Every time a Pakistani woman in a long-distance marriage to a Grand Island doctor headed south from her Toronto home to see her husband, she was delayed at the international border by U.S. Customs & Border Protection officers.
Frustrated, she went to see her American lawyer in Niagara Falls, who decided to accompany her across the bridge.
When attorney Paul K. Barr tried to explain the situation to border officers, he said, they accused him of attempting to smuggle the woman into the United States.
“I accused them of racial profiling,” Barr said. “After four hours, a border supervisor worked some magic on the computer, and she hasn’t had a delay since then.”
But in those four hours, Barr said, “I did not see any people who looked like me being stopped for a secondary inspection. They were all minorities.”
Barr, who is white, shared this complaint at a legal seminar on border issues Monday that included Rep. Brian Higgins, D-Buffalo, and regional border officials in the Robert H. Jackson United States Courthouse in downtown Buffalo.
Christopher T. Paresi, assistant chief counsel for Customs and Border Protection in the region, said the Constitution makes it clear that borders are considered special areas and that the government has a right to conduct inspections, a point that has been upheld by the Supreme Court.
The agency, Paresi added, has a policy against racial profiling, and he suggested that paperwork for Barr’s client might have been incomplete.

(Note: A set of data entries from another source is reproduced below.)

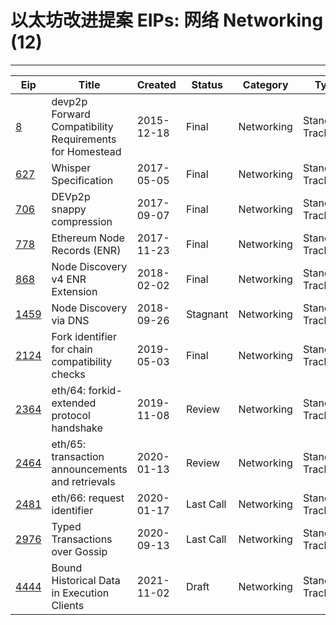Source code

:
# 以太坊改进提案 EIPs: 网络 Networking (12)
---
| Eip                     | Title                                                   | Created    | Status    | Category   | Type            |
| ----------------------- | ------------------------------------------------------- | ---------- | --------- | ---------- | --------------- |
| [8](/zh/eip-8.md)       | devp2p Forward Compatibility Requirements for Homestead | 2015-12-18 | Final     | Networking | Standards Track |
| [627](/zh/eip-627.md)   | Whisper Specification                                   | 2017-05-05 | Final     | Networking | Standards Track |
| [706](/zh/eip-706.md)   | DEVp2p snappy compression                               | 2017-09-07 | Final     | Networking | Standards Track |
| [778](/zh/eip-778.md)   | Ethereum Node Records (ENR)                             | 2017-11-23 | Final     | Networking | Standards Track |
| [868](/zh/eip-868.md)   | Node Discovery v4 ENR Extension                         | 2018-02-02 | Final     | Networking | Standards Track |
| [1459](/zh/eip-1459.md) | Node Discovery via DNS                                  | 2018-09-26 | Stagnant  | Networking | Standards Track |
| [2124](/zh/eip-2124.md) | Fork identifier for chain compatibility checks          | 2019-05-03 | Final     | Networking | Standards Track |
| [2364](/zh/eip-2364.md) | eth/64: forkid-extended protocol handshake              | 2019-11-08 | Review    | Networking | Standards Track |
| [2464](/zh/eip-2464.md) | eth/65: transaction announcements and retrievals        | 2020-01-13 | Review    | Networking | Standards Track |
| [2481](/zh/eip-2481.md) | eth/66: request identifier                              | 2020-01-17 | Last Call | Networking | Standards Track |
| [2976](/zh/eip-2976.md) | Typed Transactions over Gossip                          | 2020-09-13 | Last Call | Networking | Standards Track |
| [4444](/zh/eip-4444.md) | Bound Historical Data in Execution Clients              | 2021-11-02 | Draft     | Networking | Standards Track |

    
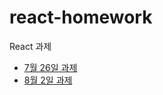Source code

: # react-homework

React 과제

- [7월 26일 과제](./atomic-component/README.md)
- [8월 2일 과제](./component-proptypes/README.md)
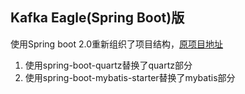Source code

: Kafka Eagle(Spring Boot)版
----------

使用Spring boot 2.0重新组织了项目结构，[原项目地址](https://github.com/smartloli/kafka-eagle)

1. 使用spring-boot-quartz替换了quartz部分
2. 使用spring-boot-mybatis-starter替换了mybatis部分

Rose Hilmey, acting director of the Buffalo field office for Customs and Border Protection, told Barr that she would privately speak with him about his complaint, which included the continued denial of the woman’s request for a NEXUS pass to allow quicker passage over the border.
Hilmey stressed that the agency’s top mission is border security. “We’re trying to find that one needle in the haystack. We have to be right every time. The bad guy only has to be right once,” she said.
The job is massive, Hilmey said as she provided an overview of the agency’s workload on a typical day:
• Processing about 51,000 people in passenger cars entering the United States.
• Processing more than 4,000 commercial vehicles and 100 buses coming into various ports of entry.
• Issuing 1,000 visitor permits and collecting more than $1.2 million in duties and fees.
The regional office, she said, takes in ports of entry not only in Buffalo Niagara but throughout upstate New York and elsewhere.
The forum was sponsored by the Niagara Law Center in collaboration with Niagara University and the Bar Association of Niagara County. Other issues included how to speed up the flow of goods, cross-border shopping and how long a visitor can stay in either country.
When Fort Erie, Ont., attorney Richard S. Halinda asked what U.S. officials were doing to acquire more land to expand the number of inspection booths on the American side of the Peace Bridge, Higgins said an effort to purchase more land was defeated because of health and environmental concerns.
“Environmental experts will tell you that it’s idling diesel truck engines that impact health and the environment,” the congressman said of the continuing congestion at the Peace Bridge. “By increasing the size of the plaza and bridge, it would reduce the number of idling diesel engines that are emitting bad stuff.”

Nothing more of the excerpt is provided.